L’importanza dello studio, dunque, è anche quella di fotografare con precisione una situazione molto circoscritta ma di grande fecondità, vivacissima specie sul versante delle tendenze artistiche, al trivio tra Nuova figurazione, New Dada e Pop Art. Dove si verifica, tra l’altro, come l’insoddisfazione che mosse il giovane Sanguineti, fin dai primi anni Cinquanta, rispetto alla condizione della poesia – quanto meno italiana – orientandolo verso le ricerche formali e teoriche, assai più avanzate, della musica contemporanea e delle arti figurative – e difatti, è noto, le prime dieci sezioni di Laborintus furono pubblicate nel 1951 su Numero, rivista fiorentina di pittura – pare si fosse prolungata e replicata rispetto alla situazione della prosa, proprio nel periodo segnato dal convegno palermitano del Gruppo sul romanzo sperimentale.
Stando alle ricerche di Portesine, la folla di presenza che abita e in senso stretto genera – nella forma dello stimolo a una attività creativamente ekphrastica – Il Giuoco de L’oca, è una folla di artisti e di immagini quasi esclusivamente contemporanee: Mario Ceroli, Michael Andrews, Valerio Adami, il Gruppo 58, Robert Rauschenberg, Enrico Baj, John Heartfield e Kurt Schwitters, Mimmo Rotella, Boris Lurie, Öyvind Fahlström, Allan Kaprow, Magdalo Mussio, più gli studi di Gillo Dorfles sulla pubblicità, e qualche outsider di varia natura: le edizioni di Jung (che già erano state utili per Laborintus e per Capriccio italiano), le stampe popolari, Hieronymus Bosch, e, non davvero ultima, l’immagine di Marilyn Monroe che mercurialmente si muove tra fotografie, rotocalchi, film, pittura. A ognuno e ognuna, un capitolo dedicato, con la ricostruzione implacabile, precisa fino al millimetro, di come l’imago qui si converta in verba, comprese le smarginature, i ritagli, gli errori – di solito artefatti, introdotti ironicamente – di lettura o interpretazione. L’operazione investigativa è mirabile e talvolta stupefacente, ma più utile ancora a me pare l’incremento di comprensione di una serie di fenomeni dell’epoca, epitomati dall’uomo-Sanguineti e dall’opera Giuoco.

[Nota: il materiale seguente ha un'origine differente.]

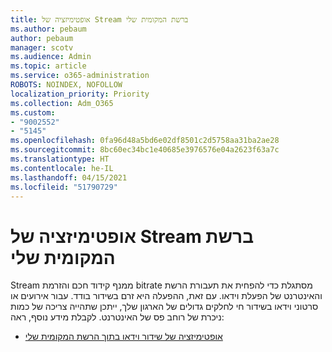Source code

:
 ```yaml
---
title: אופטימיזציה של Stream ברשת המקומית שלי
ms.author: pebaum
author: pebaum
manager: scotv
ms.audience: Admin
ms.topic: article
ms.service: o365-administration
ROBOTS: NOINDEX, NOFOLLOW
localization_priority: Priority
ms.collection: Adm_O365
ms.custom:
- "9002552"
- "5145"
ms.openlocfilehash: 0fa96d48a5bd6e02df8501c2d5758aa31ba2ae28
ms.sourcegitcommit: 8bc60ec34bc1e40685e3976576e04a2623f63a7c
ms.translationtype: HT
ms.contentlocale: he-IL
ms.lasthandoff: 04/15/2021
ms.locfileid: "51790729"
---
```

# <a name="optimizing-stream-within-my-local-network"></a>אופטימיזציה של Stream ברשת המקומית שלי

Stream ממנף קידוד חכם והזרמת bitrate מסתגלת כדי להפחית את תעבורת הרשת והאינטרנט של הפעלת וידאו. עם זאת, ההפעלה היא זרם בשידור בודד. עבור אירועים או סרטוני וידאו בשידור חי לחלקים גדולים של הארגון שלך, ייתכן שתהייה צריכה של כמות ניכרת של רוחב פס של האינטרנט. לקבלת מידע נוסף, ראה:

- [אופטימיזציה של שידור וידאו בתוך הרשת המקומית שלי](https://docs.microsoft.com/stream/network-overview#optimizing-video-delivery-within-my-local-network)
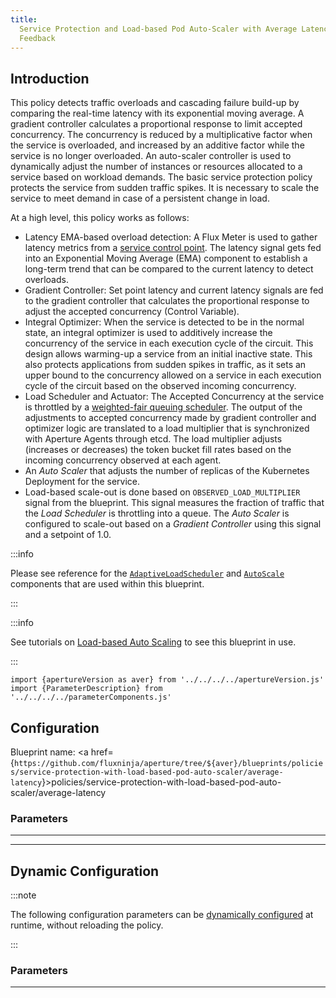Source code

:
 ```yaml
---
title:
  Service Protection and Load-based Pod Auto-Scaler with Average Latency
  Feedback
---
```


## Introduction

This policy detects traffic overloads and cascading failure build-up by
comparing the real-time latency with its exponential moving average. A gradient
controller calculates a proportional response to limit accepted concurrency. The
concurrency is reduced by a multiplicative factor when the service is
overloaded, and increased by an additive factor while the service is no longer
overloaded. An auto-scaler controller is used to dynamically adjust the number
of instances or resources allocated to a service based on workload demands. The
basic service protection policy protects the service from sudden traffic spikes.
It is necessary to scale the service to meet demand in case of a persistent
change in load.

At a high level, this policy works as follows:

- Latency EMA-based overload detection: A Flux Meter is used to gather latency
  metrics from a [service control point](/concepts/flow-control/selector.md).
  The latency signal gets fed into an Exponential Moving Average (EMA) component
  to establish a long-term trend that can be compared to the current latency to
  detect overloads.
- Gradient Controller: Set point latency and current latency signals are fed to
  the gradient controller that calculates the proportional response to adjust
  the accepted concurrency (Control Variable).
- Integral Optimizer: When the service is detected to be in the normal state, an
  integral optimizer is used to additively increase the concurrency of the
  service in each execution cycle of the circuit. This design allows warming-up
  a service from an initial inactive state. This also protects applications from
  sudden spikes in traffic, as it sets an upper bound to the concurrency allowed
  on a service in each execution cycle of the circuit based on the observed
  incoming concurrency.
- Load Scheduler and Actuator: The Accepted Concurrency at the service is
  throttled by a
  [weighted-fair queuing scheduler](/concepts/flow-control/components/load-scheduler.md).
  The output of the adjustments to accepted concurrency made by gradient
  controller and optimizer logic are translated to a load multiplier that is
  synchronized with Aperture Agents through etcd. The load multiplier adjusts
  (increases or decreases) the token bucket fill rates based on the incoming
  concurrency observed at each agent.
- An _Auto Scaler_ that adjusts the number of replicas of the Kubernetes
  Deployment for the service.
- Load-based scale-out is done based on `OBSERVED_LOAD_MULTIPLIER` signal from
  the blueprint. This signal measures the fraction of traffic that the _Load
  Scheduler_ is throttling into a queue. The _Auto Scaler_ is configured to
  scale-out based on a _Gradient Controller_ using this signal and a setpoint of
  1.0.

:::info

Please see reference for the
[`AdaptiveLoadScheduler`](/reference/configuration/spec.md#adaptive-load-scheduler)
and [`AutoScale`](/reference/configuration/spec.md#auto-scale) components that
are used within this blueprint.

:::

:::info

See tutorials on
[Load-based Auto Scaling](/use-cases/auto-scale/load-based-auto-scaling/load-based-auto-scaling.md)
to see this blueprint in use.

:::

<!-- Configuration Marker -->

```mdx-code-block
import {apertureVersion as aver} from '../../../../apertureVersion.js'
import {ParameterDescription} from '../../../../parameterComponents.js'
```

## Configuration

<!-- vale off -->

Blueprint name: <a
href={`https://github.com/fluxninja/aperture/tree/${aver}/blueprints/policies/service-protection-with-load-based-pod-auto-scaler/average-latency`}>policies/service-protection-with-load-based-pod-auto-scaler/average-latency</a>

<!-- vale on -->

### Parameters

<!-- vale off -->

<a id="policy"></a>

<ParameterDescription
    name='policy'
    description='Configuration for the Service Protection policy.'
    type='Object (policies/service-protection/average-latency:param:policy)'
    reference='../../../bundled-blueprints/policies/service-protection/average-latency#policy'
    value='{"auto_scaling": {"dry_run": false, "periodic_decrease": {"period": "60s", "scale_in_percentage": 10}, "promql_scale_in_controllers": [], "promql_scale_out_controllers": [], "scaling_backend": {"kubernetes_replicas": {"kubernetes_object_selector": "__REQUIRED_FIELD__", "max_replicas": "__REQUIRED_FIELD__", "min_replicas": "__REQUIRED_FIELD__"}}, "scaling_parameters": {"scale_in_alerter": {"alert_name": "Auto-scaler is scaling in"}, "scale_in_cooldown": "40s", "scale_out_alerter": {"alert_name": "Auto-scaler is scaling out"}, "scale_out_cooldown": "30s"}}, "components": [], "evaluation_interval": "1s", "latency_baseliner": {"ema": {"correction_factor_on_max_envelope_violation": 0.95, "ema_window": "1500s", "warmup_window": "60s"}, "flux_meter": {"selectors": [{"control_point": "__REQUIRED_FIELD__", "service": "__REQUIRED_FIELD__"}]}, "latency_ema_limit_multiplier": 2, "latency_tolerance_multiplier": 1.1}, "policy_name": "__REQUIRED_FIELD__", "resources": {"flow_control": {"classifiers": []}}, "service_protection_core": {"adaptive_load_scheduler": {"alerter": {"alert_name": "Load Throttling Event"}, "gradient": {"max_gradient": 1, "min_gradient": 0.1, "slope": -1}, "load_multiplier_linear_increment": 0.0025, "load_scheduler": {"selectors": [{"control_point": "__REQUIRED_FIELD__", "service": "__REQUIRED_FIELD__"}]}, "max_load_multiplier": 2}, "dry_run": false, "overload_confirmations": []}}'
/>

<!-- vale on -->

---

<!-- vale off -->

<a id="dashboard"></a>

<ParameterDescription
    name='dashboard'
    description='Configuration for the Grafana dashboard accompanying this policy.'
    type='Object (policies/service-protection/average-latency:param:dashboard)'
    reference='../../../bundled-blueprints/policies/service-protection/average-latency#dashboard'
    value='{"datasource": {"filter_regex": "", "name": "$datasource"}, "extra_filters": {}, "refresh_interval": "15s", "time_from": "now-15m", "time_to": "now", "title": "Aperture Service Protection", "variant_name": "Average Latency"}'
/>

<!-- vale on -->

---

## Dynamic Configuration

:::note

The following configuration parameters can be
[dynamically configured](/reference/aperturectl/apply/dynamic-config/dynamic-config.md)
at runtime, without reloading the policy.

:::

### Parameters

<!-- vale off -->

<a id="dry-run"></a>

<ParameterDescription
    name='dry_run'
    description='Dynamic configuration for setting dry run mode at runtime without restarting this policy. In dry run mode the scheduler acts as pass through to all flow and does not queue flows. The Auto Scaler does not perform any scaling in dry mode. This mode is useful for observing the behavior of load scheduler and auto scaler without disrupting any real deployment or traffic.'
    type='Boolean'
    reference=''
    value='"__REQUIRED_FIELD__"'
/>

<!-- vale on -->

---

Il Giuoco rappresenta quasi un’istantanea ritagliata dal continuum della vita interdisciplinare della Neoavanguardia, in cui il ‘travestimento’ di un manifesto di Rotella, ad esempio, si inserisce nello spazio tra una visita collettiva a una sua mostra e la discussione serale sugli sviluppi contemporanei del collage (p. 129).
E ancora (con un voluto anacronismo che preleva il celeberrimo sintagma di Postkarten 49 e lo retrocede a questi anni Sessanta, dove la poetica del «piccolo fatto vero» era ancora in latenza, ma già operativa, e riguardava, notazione assai giusta e ben più interessante, non il solo Sanguineti):
Giustapporre il già scritto (e il già visto) ‘trovato’ sulla superficie di un quotidiano esperito in forma di collage significava, in fondo, riprodurre in forma di paradossale realismo lo spaccato di un’avventura neoavanguardista costitutivamente fondata sull’assemblaggio di informazioni e contenuti “freschi di giornata” (p. 65).
Anche Gualberto Alvino, sul magazine online di Treccani, ha parlato senza remore di «capitale importanza» del saggio. Aggiungerei, in chiusa, che se la delusione fu tanta, da parte di Sanguineti, nel vedere non compreso il suo lavoro, tanto da abbandonare il cantiere del romanzo, forse oggi, dopo aver letto Portesine, comprendiamo meglio perché il terzo e ultimo pannello di quel trittico di prose fu Il giuoco del Satyricon, ossia la pseudo-traduzione da Petronio che chiudeva, con una sorta di colpo di coda inatteso, il cerchio: riprendendo quel Petronio di cui già Capriccio italiano era evidentemente debitore, e traducendolo con il già tipico stile del «sotto parlato oniroide», Sanguineti operò l’ultimo e più radicale dei suoi esercizi di ekphrasis, producendo un testo che fosse tutto ‘appoggiato’ su un testo – non su una immagine, stavolta – preesistente.